(Saved entries)
------------------------------------------------------------

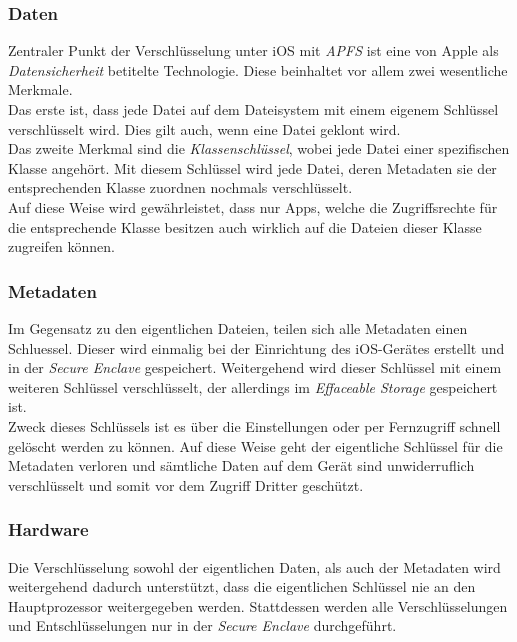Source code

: \subsubsection{Daten}
Zentraler Punkt der Verschlüsselung unter iOS mit \textit{APFS} ist eine von Apple als \textit{Datensicherheit} betitelte Technologie\cite[S. 48 ff]{Apple2020}. Diese beinhaltet vor allem zwei wesentliche Merkmale.\\
Das erste ist, dass jede Datei auf dem Dateisystem mit einem eigenem Schlüssel verschlüsselt wird. Dies gilt auch, wenn eine Datei geklont wird\cite[S. 49]{Apple2020}.\\
Das zweite Merkmal sind die \textit{Klassenschlüssel}, wobei jede Datei einer spezifischen Klasse angehört. Mit diesem Schlüssel wird jede Datei, deren Metadaten sie der entsprechenden Klasse zuordnen nochmals verschlüsselt\cite[S. 49]{Apple2020}.\\
Auf diese Weise wird gewährleistet, dass nur Apps, welche die Zugriffsrechte für die entsprechende Klasse besitzen auch wirklich auf die Dateien dieser Klasse zugreifen können.

\subsubsection{Metadaten}
Im Gegensatz zu den eigentlichen Dateien, teilen sich alle Metadaten einen Schluessel\cite[S. 50]{Apple2020}. Dieser wird einmalig bei der Einrichtung des iOS-Gerätes erstellt und in der \textit{Secure Enclave} gespeichert. Weitergehend wird dieser Schlüssel mit einem weiteren Schlüssel verschlüsselt, der allerdings im \textit{Effaceable Storage} gespeichert ist.\\
Zweck dieses Schlüssels ist es über die Einstellungen oder per Fernzugriff schnell gelöscht werden zu können. Auf diese Weise geht der eigentliche Schlüssel für die Metadaten verloren und sämtliche Daten auf dem Gerät sind unwiderruflich verschlüsselt und somit vor dem Zugriff Dritter geschützt.

\subsubsection{Hardware}
Die Verschlüsselung sowohl der eigentlichen Daten, als auch der Metadaten wird weitergehend dadurch unterstützt, dass die eigentlichen Schlüssel nie an den Hauptprozessor weitergegeben werden\cite[S. 50]{Apple2020}. Stattdessen werden alle Verschlüsselungen und Entschlüsselungen nur in der \textit{Secure Enclave} durchgeführt.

------------------------------------------------------------

§ Activity: Each line of the entries above that contains "einem" is to be copied.

§ Result:
Das erste ist, dass jede Datei auf dem Dateisystem mit einem eigenem Schlüssel verschlüsselt wird. Dies gilt auch, wenn eine Datei geklont wird\cite[S. 49]{Apple2020}.\\
Im Gegensatz zu den eigentlichen Dateien, teilen sich alle Metadaten einen Schluessel\cite[S. 50]{Apple2020}. Dieser wird einmalig bei der Einrichtung des iOS-Gerätes erstellt und in der \textit{Secure Enclave} gespeichert. Weitergehend wird dieser Schlüssel mit einem weiteren Schlüssel verschlüsselt, der allerdings im \textit{Effaceable Storage} gespeichert ist.\\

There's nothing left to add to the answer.